Although we are gluten free now I used to make bread quite frequently. I always made it the old fashioned way – kneading it myself. It is really easy if you are willing to try it. You can grind wheat berries in your vitamix btw.
For snacks we eat fruit, raw veggies, nuts, cheese, yogurt, kefir smoothies, and the occasional treat like cookies or brownies made with alternative flours and honey.
I also make large batches of granola for breakfast or snacking.
The key for me with whole foods is not to be fancy. I don’t use recipes in general because we eat simply. I bake fish by drizzling it with olive oil and choosing a seasoning to sprinkle over it. I don’t make fancy sauces or elaborate side dishes. I usually put some rice in the rice cooker and choose a vegetable to steam. With chicken I often toss it all in a pan with a little water and lemon pepper, make some coconut flour biscuits, and roast some veggies like Brussels or cauliflower.
Learning a few methods rather than recipes is helpful. Once you know how to roast vegetables it is mostly the same for any – drizzle with oil, salt and pepper, bake at 400 until fork tender, stirring here and there. Usually takes 20 minutes.
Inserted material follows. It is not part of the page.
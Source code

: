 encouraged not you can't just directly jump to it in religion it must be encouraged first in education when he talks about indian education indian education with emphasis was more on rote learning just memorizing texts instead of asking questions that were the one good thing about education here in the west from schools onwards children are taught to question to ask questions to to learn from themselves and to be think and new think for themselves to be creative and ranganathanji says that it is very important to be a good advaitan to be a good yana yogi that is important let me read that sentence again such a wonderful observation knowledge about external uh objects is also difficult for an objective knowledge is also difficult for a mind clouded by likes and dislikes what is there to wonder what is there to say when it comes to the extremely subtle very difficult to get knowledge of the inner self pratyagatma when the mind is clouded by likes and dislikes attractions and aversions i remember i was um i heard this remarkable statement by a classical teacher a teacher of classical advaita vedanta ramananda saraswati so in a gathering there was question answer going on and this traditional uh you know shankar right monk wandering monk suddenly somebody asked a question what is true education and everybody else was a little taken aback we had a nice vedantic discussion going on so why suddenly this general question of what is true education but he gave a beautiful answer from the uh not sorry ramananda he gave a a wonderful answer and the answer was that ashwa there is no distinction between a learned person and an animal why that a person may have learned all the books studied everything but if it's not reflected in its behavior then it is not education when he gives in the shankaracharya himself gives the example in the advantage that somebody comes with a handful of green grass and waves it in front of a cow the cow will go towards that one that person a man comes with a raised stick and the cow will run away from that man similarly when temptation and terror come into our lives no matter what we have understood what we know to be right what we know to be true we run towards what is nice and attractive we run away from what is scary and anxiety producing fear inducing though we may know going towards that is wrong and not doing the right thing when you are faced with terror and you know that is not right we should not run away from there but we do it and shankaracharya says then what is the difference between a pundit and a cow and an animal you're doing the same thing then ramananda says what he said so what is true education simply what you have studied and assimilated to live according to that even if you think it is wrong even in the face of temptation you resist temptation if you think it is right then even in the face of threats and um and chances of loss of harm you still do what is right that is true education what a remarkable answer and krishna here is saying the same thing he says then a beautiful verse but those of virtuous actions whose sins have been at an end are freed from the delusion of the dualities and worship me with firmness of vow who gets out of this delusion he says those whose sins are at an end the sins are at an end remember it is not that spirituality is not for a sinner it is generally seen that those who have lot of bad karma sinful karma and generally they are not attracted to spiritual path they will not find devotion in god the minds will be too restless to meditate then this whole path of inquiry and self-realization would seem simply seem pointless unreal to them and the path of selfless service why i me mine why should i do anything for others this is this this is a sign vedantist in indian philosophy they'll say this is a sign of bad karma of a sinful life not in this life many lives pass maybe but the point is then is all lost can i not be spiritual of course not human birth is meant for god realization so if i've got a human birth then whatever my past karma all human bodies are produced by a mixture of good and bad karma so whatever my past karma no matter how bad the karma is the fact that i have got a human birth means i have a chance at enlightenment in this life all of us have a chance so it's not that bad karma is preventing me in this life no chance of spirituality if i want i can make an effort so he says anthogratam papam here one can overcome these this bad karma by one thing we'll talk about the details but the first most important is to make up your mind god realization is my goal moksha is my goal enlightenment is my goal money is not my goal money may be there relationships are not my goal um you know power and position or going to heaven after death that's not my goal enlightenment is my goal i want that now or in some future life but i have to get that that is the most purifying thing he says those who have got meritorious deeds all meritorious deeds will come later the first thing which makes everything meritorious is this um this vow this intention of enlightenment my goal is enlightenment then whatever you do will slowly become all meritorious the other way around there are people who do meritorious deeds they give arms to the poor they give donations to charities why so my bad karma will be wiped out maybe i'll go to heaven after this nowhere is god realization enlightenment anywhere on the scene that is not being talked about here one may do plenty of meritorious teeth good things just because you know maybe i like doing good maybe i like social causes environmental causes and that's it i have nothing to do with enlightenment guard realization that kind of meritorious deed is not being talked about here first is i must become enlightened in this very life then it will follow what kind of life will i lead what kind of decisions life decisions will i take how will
My other recommendation is that when you are cooking, cook a lot. 🙂 leftovers are such a lifesaver from hours in the kitchen everyday.
Also, consider using a crockpot for tougher cuts like roast or round steak. Toss in, season, let cook all day. Easy. At dinner time add a veggie or two, and maybe some quinoa. You can roast a whole chicken in the crockpot too. I rub the skin with butter, season, cook all day. After we eat and I pick all the meat out I fill the crockpot with water and leave it on low all night and the next day and voila – chicken stock 🙂 I use some for soup and freeze the rest.
I like wellnessmama.com and second the nourishing home.